I recently came across a R package called “unvote” that consists the voting history of countries in the United Nations General Assembly from 1946 to 2015. The packaged was developed by David Robinson.
Explore the data
library(ggplot2)
library(unvotes)
library(dplyr)
library(lubridate)
library(ggthemes)
library(tidyr)
The package contains three data set.
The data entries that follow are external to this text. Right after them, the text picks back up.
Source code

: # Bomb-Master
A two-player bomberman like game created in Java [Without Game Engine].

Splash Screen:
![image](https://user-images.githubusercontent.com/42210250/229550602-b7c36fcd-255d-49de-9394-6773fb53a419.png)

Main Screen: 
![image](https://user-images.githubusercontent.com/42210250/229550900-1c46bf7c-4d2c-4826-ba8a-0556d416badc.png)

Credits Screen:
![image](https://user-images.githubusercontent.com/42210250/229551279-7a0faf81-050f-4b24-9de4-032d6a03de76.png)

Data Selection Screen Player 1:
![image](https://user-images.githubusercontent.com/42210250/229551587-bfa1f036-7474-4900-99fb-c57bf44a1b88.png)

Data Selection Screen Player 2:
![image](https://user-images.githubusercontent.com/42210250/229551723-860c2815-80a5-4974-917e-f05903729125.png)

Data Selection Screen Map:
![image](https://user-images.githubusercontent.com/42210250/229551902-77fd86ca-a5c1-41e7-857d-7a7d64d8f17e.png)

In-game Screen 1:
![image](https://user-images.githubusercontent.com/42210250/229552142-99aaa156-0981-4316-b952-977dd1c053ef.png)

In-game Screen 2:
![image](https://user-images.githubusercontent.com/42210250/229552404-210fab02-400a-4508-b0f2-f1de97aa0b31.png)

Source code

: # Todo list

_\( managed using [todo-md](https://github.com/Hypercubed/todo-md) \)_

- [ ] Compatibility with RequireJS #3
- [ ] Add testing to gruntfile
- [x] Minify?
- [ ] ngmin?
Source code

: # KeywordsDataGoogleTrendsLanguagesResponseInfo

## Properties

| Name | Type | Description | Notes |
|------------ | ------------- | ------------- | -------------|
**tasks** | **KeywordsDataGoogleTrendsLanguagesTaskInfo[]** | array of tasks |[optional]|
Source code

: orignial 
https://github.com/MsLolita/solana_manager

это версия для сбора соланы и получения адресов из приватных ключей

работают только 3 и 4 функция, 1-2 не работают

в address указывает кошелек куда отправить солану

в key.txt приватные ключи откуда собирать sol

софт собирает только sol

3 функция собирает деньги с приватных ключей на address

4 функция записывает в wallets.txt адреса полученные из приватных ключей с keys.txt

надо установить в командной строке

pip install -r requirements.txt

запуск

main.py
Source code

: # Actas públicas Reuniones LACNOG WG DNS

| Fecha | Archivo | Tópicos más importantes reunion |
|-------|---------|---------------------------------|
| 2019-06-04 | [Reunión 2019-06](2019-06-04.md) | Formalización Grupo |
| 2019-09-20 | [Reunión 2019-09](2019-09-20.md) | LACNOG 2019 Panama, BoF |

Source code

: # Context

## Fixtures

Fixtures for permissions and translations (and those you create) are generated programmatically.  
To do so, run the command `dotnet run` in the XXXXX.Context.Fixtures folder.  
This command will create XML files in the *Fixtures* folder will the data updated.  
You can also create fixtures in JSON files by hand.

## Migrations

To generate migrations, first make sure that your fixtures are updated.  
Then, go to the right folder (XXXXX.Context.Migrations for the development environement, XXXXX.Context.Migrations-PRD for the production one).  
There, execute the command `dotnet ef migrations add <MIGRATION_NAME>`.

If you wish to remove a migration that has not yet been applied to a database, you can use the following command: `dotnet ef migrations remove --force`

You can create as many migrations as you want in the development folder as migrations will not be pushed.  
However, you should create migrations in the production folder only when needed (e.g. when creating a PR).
The first is the history of each country’s vote, with more than 700,000 rows.
un_votes
### A tibble: 738,764 × 4
## rcid country country_code vote
## <int> <chr> <chr> <fctr>
##1 3 United States of America US yes
##2 3 Canada CA no
##3 3 Cuba CU yes
##4 3 Haiti HT yes
##5 3 Dominican Republic DO yes
##6 3 Mexico MX yes
##7 3 Guatemala GT yes
##8 3 Honduras HN yes
##9 3 El Salvador SV yes
##10 3 Nicaragua NI yes
### ... with 738,754 more rows
The second dataset contains information about each roll call vote, including the date, description, and relevant resolution that was voted on.
un_roll_calls
### A tibble: 5,429 × 9
## rcid session importantvote date unres amend para
## <int> <dbl> <dbl> <date> <chr> <dbl> <dbl>
##1 3 1 0 1946-01-01 R/1/66 1 0
##2 4 1 0 1946-01-02 R/1/79 0 0
##3 5 1 0 1946-01-04 R/1/98 0 0
##4 6 1 0 1946-01-04 R/1/107 0 0
##5 7 1 0 1946-01-02 R/1/295 1 0
##6 8 1 0 1946-01-05 R/1/297 1 0
##7 9 1 0 1946-02-05 R/1/329 0 0
##8 10 1 0 1946-02-05 R/1/361 1 1
##9 11 1 0 1946-02-05 R/1/376 0 0
##10 12 1 0 1946-02-06 R/1/394 1 1
### ... with 5,419 more rows, and 2 more variables: short <chr>, descr <chr>
The last data set contains relationships between each vote and six issues, they are “Palestinian conflict”, “Nuclear weapons and nuclear material”, “Arms control and disarmament”, “Human rights”, “Colonialism” and “Economic development”.
un_roll_call_issues
### A tibble: 5,281 × 3
## rcid short_name issue
## <int> <chr> <chr>
##1 3372 me Palestinian conflict
##2 3658 me Palestinian conflict
##3 3692 me Palestinian conflict
##4 2901 me Palestinian conflict
##5 3020 me Palestinian conflict
##6 3217 me Palestinian conflict
##7 3298 me Palestinian conflict
##8 3429 me Palestinian conflict
##9 3558 me Palestinian conflict
##10 3625 me Palestinian conflict
### ... with 5,271 more rows
First, which issue(issues) have been voted the most?
un_roll_call_issues %>% count(issue, sort=TRUE)
### A tibble: 6 × 2
## issue n
## <chr> <int>
##1 Palestinian conflict 1104
##2 Colonialism 991
##3 Human rights 986
##4 Arms control and disarmament 956
##5 Nuclear weapons and nuclear material 762
##6 Economic development 482
How often a country voted “yes” from 1946 to 2015?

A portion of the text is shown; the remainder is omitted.